Ya han pasado casi 2 años de que un juez de ejecución ordenó al sentenciado que en 15 días pagará la cantidad de $24,222.80 M.N. para obtener la libertad, sin que las juezas Daniela Santes y Verónica Pérez Avalos hayan ordenado su detención a pesar de que tampoco han resuelto si procede o no la sustitución de trabajo a favor de la comunidad que solicitó.
 
Todo lo anterior lo realizan con la intención de que por el transcurso del tiempo opere la hipótesis prevista en el artículo 54 de la Ley especializada, la cual establece que si un proceso está suspendido por el mismo plazo que la pena de prisión (1 año 1 mes 15 días) sin que se reanude se decretará el sobreseimiento del mismo sin necesidad de pago alguno.
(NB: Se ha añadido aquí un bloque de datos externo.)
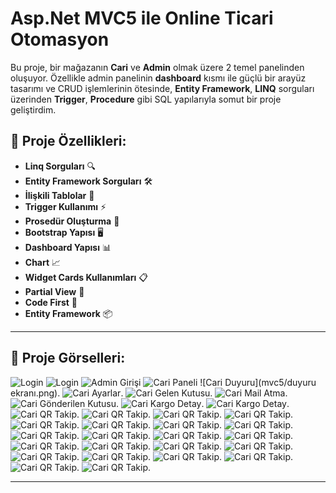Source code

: # Asp.Net MVC5 ile Online Ticari Otomasyon

Bu proje, bir mağazanın **Cari** ve **Admin** olmak üzere 2 temel panelinden oluşuyor. Özellikle admin panelinin **dashboard** kısmı ile güçlü bir arayüz tasarımı ve CRUD 
işlemlerinin ötesinde, **Entity Framework**, **LINQ** sorguları üzerinden **Trigger**, **Procedure** gibi SQL yapılarıyla somut bir proje geliştirdim.

## 📝 Proje Özellikleri:
- **Linq Sorguları** 🔍
- **Entity Framework Sorguları** 🛠️
- **İlişkili Tablolar** 🔗
- **Trigger Kullanımı** ⚡
- **Prosedür Oluşturma** 📝
- **Bootstrap Yapısı** 🖥️
- **Dashboard Yapısı** 📊
- **Chart** 📈
- **Widget Cards Kullanımları** 📋
- **Partial View** 📄
- **Code First** 🔧
- **Entity Framework** 📦

---

## 📸 Proje Görselleri:
![Login](mvc5/diyagram.png)
![Login](mvc5/loginpanel.png)
![Admin Girişi](mvc5/1loginp.png)
![Cari Paneli](mvc5/caripanel.png)
![Cari Duyuru](mvc5/duyuru ekranı.png).
![Cari Ayarlar](mvc5/ayarlarekrani.png).
![Cari Gelen Kutusu](mvc5/gelenkutusu.png).
![Cari Mail Atma](mvc5/mailatma.png).
![Cari Gönderilen Kutusu](mvc5/mailgönderimsonrası.png).
![Cari Kargo Detay](mvc5/kargodetay.png).
![Cari Kargo Detay](mvc5/kargotakip.png).
![Cari QR Takip](mvc5/qr.png).
![Cari QR Takip](mvc5/satis.png).
![Cari QR Takip](mvc5/stokonce.png).
![Cari QR Takip](mvc5/satissonra.png).
![Cari QR Takip](mvc5/kategori.png).
![Cari QR Takip](mvc5/departmanlar.png).
![Cari QR Takip](mvc5/carile.png).
![Cari QR Takip](mvc5/carisatislar.png).
![Cari QR Takip](mvc5/personeller.png).
![Cari QR Takip](mvc5/satislar.png).
![Cari QR Takip](mvc5/urunler.png).
![Cari QR Takip](mvc5/faturalar.png).
![Cari QR Takip](mvc5/dinamikfatura.png).
![Cari QR Takip](mvc5/pdfdokuman.png).
![Cari QR Takip](mvc5/urundetay.png).
![Cari QR Takip](mvc5/grafik1.png).
![Cari QR Takip](mvc5/grafik2.png).
![Cari QR Takip](mvc5/grafik3.png).
![Cari QR Takip](mvc5/istatistik.png).
![Cari QR Takip](mvc5/hızlibakis.png).
![Cari QR Takip](mvc5/caritablosu.png).
![Cari QR Takip](mvc5/urundetay.png).


---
Así o más grave el tráfico de impunidad hacia el delincuente Javier Ventura Baltazar.
 
Pero el actuar de las juezas de ejecución, va más allá de todo limite, ya que Verónica Pérez Avalos, con tal de ayudar al segundo cerebro al mando de Cartel de Enedina Juárez, -Daniela Santes- sin mesura alguna y haciendo alarde de total impunidad, respaldada en el apoyo que alardea les da el Consejo de la Judicatura, se atreve a informar de manera oficial en fecha 20 de noviembre de 2014, que desde el 05 del mismo mes y año, existe una promoción presentada por la fiscal, la cual según su dicho ya estaba decretada pero aún tenía pendientes diversas correcciones por efectuar.
 
Es decir, aun a sabiendas del retraso que de manera maliciosa han provocado en esa carpeta, la molestia de la víctima e ignorando su deber de impartir justicia de manera pronta y expedita, Verónica Pérez Avalos no tuvo el menor empacho de informar a Presidencia, ¡Engañando incluso hasta el mismo Magistrado Presidente! que dicha promoción tenía más de 15 de haber sido recibida, y que ya existía un proyecto pero aún estaba siendo revisado.
 
Esto no es más que una clara muestra de la falta de imparcialidad que las caracteriza, pues por un lado, no se cansan de externar su preocupación por erradicar el rezago, pero por el otro, con total impunidad, retrasan de manera maliciosa los procesos de ejecución.
 
 Este tipo de situaciones hacen nugatoria la intención de la reforma constitucional, que pretendía que fuera una autoridad imparcial como la Judicial quien vigilara la ejecución de las sanciones penales impuestas a los procesados, pues la corruptela y abuso del poder continúa por parte servidores públicos sin escrúpulos como Daniela Santes Jiménez y Verónica Pérez Avalos, que en pro de beneficiar a amigos, familiares y personas que saben retribuir sus favores, no dudan en vender la justicias al mejor postor ¿Hasta cuando los Magistrados Consejeros de la Judicatura harán justicia a la ofendida o están demasiado entretenidos filtrando documentos a medios de comunicación para destruir el prestigio del Magistrado Presidente?